I think this is the correct interpretation of what you're doing:
You have a pinhole (?centroid?) located at $(x_p,y_p,z_p)$ and you are projecting onto a plane perpendicular to the $z$-direction. That plane located $f$ units (in the negative $z$-direction) from the pinhole.
Let's find the $(u,v)$ coordinates of an arbitrary point $(x_c,y_c,z_c)$.
First, find the line through $(x_c,y_c,z_c)$ and $(x_p,y_p,z_p)$. This line has direction vector ${\bf v} = \langle x_c-x_p, y_c-y_p, z_c-z_p\rangle$ and passes through the point $(x_p,y_p,z_p)$. We get that ${\bf \ell}(t) = \langle x_p,y_p,z_p \rangle + t\langle x_c-x_p, y_c-y_p, z_c-z_p\rangle$ parameterizes such a line.

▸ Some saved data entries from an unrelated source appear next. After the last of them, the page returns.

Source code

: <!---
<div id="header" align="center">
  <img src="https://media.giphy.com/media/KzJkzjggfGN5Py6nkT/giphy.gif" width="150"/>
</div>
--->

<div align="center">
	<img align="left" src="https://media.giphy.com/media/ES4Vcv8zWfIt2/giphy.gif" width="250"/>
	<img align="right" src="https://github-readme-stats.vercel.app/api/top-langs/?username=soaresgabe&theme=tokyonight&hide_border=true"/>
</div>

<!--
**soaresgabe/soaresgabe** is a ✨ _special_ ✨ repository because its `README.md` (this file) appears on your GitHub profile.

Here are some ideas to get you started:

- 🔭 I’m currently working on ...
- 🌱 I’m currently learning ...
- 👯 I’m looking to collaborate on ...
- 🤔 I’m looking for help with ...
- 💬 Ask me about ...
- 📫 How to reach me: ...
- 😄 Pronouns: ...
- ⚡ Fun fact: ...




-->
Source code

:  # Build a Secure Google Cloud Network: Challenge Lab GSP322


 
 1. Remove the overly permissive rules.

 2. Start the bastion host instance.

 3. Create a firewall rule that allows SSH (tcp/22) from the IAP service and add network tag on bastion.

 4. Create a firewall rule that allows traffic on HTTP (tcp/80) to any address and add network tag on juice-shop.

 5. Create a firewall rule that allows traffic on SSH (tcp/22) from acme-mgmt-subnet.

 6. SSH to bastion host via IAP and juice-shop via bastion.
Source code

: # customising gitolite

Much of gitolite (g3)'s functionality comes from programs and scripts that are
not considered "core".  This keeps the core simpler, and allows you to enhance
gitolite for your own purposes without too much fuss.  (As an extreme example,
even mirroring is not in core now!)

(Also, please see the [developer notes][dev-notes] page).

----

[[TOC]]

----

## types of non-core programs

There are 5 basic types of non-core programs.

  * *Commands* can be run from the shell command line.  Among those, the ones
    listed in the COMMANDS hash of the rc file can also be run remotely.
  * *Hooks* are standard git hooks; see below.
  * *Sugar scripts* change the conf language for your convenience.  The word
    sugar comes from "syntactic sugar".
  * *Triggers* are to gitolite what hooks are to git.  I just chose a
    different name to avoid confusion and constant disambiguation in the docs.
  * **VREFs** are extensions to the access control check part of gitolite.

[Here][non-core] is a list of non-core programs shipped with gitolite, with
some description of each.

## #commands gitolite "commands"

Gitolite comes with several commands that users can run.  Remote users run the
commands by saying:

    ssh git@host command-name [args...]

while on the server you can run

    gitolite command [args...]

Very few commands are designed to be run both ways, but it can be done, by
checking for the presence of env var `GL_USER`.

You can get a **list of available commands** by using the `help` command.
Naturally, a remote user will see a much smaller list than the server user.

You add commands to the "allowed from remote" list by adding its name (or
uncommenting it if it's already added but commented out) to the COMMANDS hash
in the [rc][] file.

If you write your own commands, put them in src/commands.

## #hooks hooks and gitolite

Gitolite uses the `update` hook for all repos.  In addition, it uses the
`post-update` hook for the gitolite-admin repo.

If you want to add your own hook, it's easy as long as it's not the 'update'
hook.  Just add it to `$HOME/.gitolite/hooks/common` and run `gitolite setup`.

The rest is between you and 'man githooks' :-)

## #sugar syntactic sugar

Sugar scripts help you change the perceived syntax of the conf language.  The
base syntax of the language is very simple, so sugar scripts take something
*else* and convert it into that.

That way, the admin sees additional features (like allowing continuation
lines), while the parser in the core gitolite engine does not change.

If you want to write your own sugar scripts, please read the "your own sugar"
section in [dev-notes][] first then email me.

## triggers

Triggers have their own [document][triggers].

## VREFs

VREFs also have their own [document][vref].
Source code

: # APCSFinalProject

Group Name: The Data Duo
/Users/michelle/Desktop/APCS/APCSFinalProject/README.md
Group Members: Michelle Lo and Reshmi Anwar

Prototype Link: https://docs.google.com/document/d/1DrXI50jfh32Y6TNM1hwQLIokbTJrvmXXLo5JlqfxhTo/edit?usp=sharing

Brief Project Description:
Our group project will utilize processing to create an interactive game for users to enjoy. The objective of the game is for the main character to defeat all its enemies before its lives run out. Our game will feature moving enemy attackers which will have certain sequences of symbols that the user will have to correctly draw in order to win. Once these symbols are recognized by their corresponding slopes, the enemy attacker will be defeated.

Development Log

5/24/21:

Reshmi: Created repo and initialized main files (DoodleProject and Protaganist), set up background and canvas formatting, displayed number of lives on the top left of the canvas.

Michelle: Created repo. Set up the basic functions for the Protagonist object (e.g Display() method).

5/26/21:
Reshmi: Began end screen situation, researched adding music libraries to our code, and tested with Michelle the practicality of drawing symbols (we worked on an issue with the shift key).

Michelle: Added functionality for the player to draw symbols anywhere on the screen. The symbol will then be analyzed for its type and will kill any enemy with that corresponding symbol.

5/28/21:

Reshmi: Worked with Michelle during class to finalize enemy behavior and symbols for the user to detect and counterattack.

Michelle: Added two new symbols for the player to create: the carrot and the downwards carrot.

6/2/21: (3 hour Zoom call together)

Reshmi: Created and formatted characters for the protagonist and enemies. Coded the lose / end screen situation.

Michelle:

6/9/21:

Multiplying out: ${\bf \ell}(t) = \langle x_p+t(x_c-x_p),y_p+t(y_c-y_p),z_p+t(z_c-z_p)\rangle$. We want the point on this line which lies in the plane perpendicular to the $z$-direction and $f$ units away from $(x_p,y_p,z_p)$. In other words, the $z$-coordinate of our projected point should be $z_p - f$.

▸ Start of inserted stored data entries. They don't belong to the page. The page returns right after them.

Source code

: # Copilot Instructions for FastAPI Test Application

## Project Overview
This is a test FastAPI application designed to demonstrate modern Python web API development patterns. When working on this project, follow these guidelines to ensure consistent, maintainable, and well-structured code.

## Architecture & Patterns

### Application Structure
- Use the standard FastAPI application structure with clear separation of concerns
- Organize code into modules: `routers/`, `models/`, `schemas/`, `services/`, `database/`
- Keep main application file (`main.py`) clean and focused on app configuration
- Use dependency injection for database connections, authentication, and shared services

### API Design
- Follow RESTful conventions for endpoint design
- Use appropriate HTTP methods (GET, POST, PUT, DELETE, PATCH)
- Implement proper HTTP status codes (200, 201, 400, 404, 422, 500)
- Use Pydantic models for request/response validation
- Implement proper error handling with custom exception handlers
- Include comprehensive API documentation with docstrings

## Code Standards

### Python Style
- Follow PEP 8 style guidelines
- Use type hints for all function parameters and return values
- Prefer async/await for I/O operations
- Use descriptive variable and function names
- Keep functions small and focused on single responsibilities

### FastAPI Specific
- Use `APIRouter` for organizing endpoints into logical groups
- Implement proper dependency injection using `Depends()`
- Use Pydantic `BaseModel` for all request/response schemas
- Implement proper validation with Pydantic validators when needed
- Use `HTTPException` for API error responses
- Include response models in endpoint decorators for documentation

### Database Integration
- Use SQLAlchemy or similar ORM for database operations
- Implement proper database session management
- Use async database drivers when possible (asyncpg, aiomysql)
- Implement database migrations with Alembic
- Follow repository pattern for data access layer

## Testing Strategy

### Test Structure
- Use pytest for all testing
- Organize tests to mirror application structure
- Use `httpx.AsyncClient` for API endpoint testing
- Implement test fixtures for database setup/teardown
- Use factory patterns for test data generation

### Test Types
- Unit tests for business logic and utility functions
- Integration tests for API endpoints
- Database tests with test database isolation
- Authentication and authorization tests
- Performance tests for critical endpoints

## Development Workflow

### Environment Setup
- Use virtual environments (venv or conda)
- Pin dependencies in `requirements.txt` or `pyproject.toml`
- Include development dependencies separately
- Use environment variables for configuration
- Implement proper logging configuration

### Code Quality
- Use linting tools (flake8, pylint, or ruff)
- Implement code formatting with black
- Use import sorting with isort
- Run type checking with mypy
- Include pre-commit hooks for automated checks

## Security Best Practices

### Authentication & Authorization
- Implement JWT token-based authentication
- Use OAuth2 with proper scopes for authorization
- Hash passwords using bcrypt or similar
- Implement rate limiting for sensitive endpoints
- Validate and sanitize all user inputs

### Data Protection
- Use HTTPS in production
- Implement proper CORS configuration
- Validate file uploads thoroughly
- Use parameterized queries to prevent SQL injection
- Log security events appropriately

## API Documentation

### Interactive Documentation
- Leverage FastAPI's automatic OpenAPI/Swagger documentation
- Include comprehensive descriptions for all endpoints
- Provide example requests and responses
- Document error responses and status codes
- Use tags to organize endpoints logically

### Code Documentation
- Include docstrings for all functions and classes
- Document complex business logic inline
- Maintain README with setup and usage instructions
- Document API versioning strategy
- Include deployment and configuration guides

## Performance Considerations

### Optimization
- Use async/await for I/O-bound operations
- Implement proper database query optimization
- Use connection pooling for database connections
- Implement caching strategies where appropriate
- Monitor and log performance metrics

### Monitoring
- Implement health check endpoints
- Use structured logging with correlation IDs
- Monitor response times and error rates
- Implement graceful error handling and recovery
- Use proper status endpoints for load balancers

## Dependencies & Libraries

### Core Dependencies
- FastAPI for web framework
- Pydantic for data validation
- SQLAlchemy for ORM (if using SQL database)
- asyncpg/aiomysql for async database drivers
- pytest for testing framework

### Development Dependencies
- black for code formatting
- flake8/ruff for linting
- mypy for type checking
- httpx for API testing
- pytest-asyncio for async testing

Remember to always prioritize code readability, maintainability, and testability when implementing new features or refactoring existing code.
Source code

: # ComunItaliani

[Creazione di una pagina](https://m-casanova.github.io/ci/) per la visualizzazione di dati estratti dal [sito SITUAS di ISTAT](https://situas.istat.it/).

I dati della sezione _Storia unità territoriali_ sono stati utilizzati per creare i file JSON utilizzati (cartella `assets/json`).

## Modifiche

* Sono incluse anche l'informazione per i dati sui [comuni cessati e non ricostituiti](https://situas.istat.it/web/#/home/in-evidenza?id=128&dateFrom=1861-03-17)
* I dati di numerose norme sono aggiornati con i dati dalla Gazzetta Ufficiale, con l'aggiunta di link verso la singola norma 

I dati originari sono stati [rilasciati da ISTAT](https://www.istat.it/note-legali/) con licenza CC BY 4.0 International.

Therefore, we need $z_p+t(z_c-z_p)=z_p-f$ so that $t(z_c-z_p)=-f$ and so $t = \dfrac{-f}{z_c-z_p}$. Thus the $x=u$ and $y=v$ coordinates of that point are $u = x_p+\dfrac{-f}{z_c-z_p}(x_c-x_p)$ and $v = y_p+\dfrac{-f}{z_c-z_p}(y_c-y_p)$.

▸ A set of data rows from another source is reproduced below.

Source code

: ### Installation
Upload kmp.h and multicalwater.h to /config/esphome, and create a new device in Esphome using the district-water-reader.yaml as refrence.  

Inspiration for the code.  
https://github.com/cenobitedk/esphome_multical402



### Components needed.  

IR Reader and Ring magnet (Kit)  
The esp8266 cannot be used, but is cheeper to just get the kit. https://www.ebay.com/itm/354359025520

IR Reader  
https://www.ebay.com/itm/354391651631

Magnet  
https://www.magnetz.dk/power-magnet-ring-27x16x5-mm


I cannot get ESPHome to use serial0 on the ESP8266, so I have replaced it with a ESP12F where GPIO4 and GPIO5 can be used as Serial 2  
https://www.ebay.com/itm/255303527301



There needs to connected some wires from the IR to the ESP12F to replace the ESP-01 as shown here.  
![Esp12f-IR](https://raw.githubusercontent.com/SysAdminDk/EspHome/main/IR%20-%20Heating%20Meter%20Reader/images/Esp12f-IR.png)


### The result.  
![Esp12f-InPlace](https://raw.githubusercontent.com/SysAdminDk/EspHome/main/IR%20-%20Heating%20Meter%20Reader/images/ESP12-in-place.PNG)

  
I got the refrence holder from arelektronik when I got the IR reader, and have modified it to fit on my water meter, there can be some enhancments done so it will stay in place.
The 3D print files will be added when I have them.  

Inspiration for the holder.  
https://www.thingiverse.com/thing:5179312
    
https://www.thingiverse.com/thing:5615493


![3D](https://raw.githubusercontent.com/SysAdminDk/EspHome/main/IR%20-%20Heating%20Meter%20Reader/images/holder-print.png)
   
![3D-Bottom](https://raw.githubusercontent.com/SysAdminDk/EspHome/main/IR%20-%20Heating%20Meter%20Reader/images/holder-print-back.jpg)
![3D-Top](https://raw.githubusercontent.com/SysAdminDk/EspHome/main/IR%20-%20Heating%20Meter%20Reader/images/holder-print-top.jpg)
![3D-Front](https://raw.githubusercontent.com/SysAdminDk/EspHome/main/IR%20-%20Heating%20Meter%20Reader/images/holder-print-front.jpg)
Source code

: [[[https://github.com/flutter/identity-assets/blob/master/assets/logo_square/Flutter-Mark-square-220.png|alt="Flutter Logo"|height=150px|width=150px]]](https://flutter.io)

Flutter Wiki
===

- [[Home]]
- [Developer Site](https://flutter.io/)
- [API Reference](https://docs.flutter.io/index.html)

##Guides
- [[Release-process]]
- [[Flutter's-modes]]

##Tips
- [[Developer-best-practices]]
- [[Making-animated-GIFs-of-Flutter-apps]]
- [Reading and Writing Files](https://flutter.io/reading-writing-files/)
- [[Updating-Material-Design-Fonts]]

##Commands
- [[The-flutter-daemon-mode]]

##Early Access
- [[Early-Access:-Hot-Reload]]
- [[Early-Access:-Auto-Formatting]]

Your formulas come from the case when $(x_p,y_p,z_p)=(0,0,0)$ (i.e., the origin).
So to convert from the 3D-coordinates to the 2D-projected coordinates, you just need to compute:
$$(x_c,y_c,z_c) \mapsto \left( x_p+\dfrac{-f}{z_c-z_p}(x_c-x_p), y_p+\dfrac{-f}{z_c-z_p}(y_c-y_p)\right)$$
[which is necessarily undefined when $z_c=z_p$]
I'm not sure what else there is to be said without you further specifying what you're doing.
Best Answer
If it is a prismatic object you want then you can extrude or drag the shape in the third 3D space direction. Word,Excel and many softwares can readily show such images of blocks.
To formulate a surface if co-ordinates are given in parametric form $ x(t), y(t) $ forming any base contour, then add $ z = c u $, where $c$ is chosen for the depth you want.
$$ (x(t), y(t), c u ); $$
In general conversion of 2D projection to 3D as you ask is indeterminate. However, if two orthogonal views are given, then using certain rules softwares like Autodesk can create a 3D view that you can rotate in 3D with mouse.
For mathematical generation of a extruded or linearly swept surface:
Use two parameters $(t,u)$ one for reference plane and other for creating depth that would get you such a 3D extrusion/prism surface.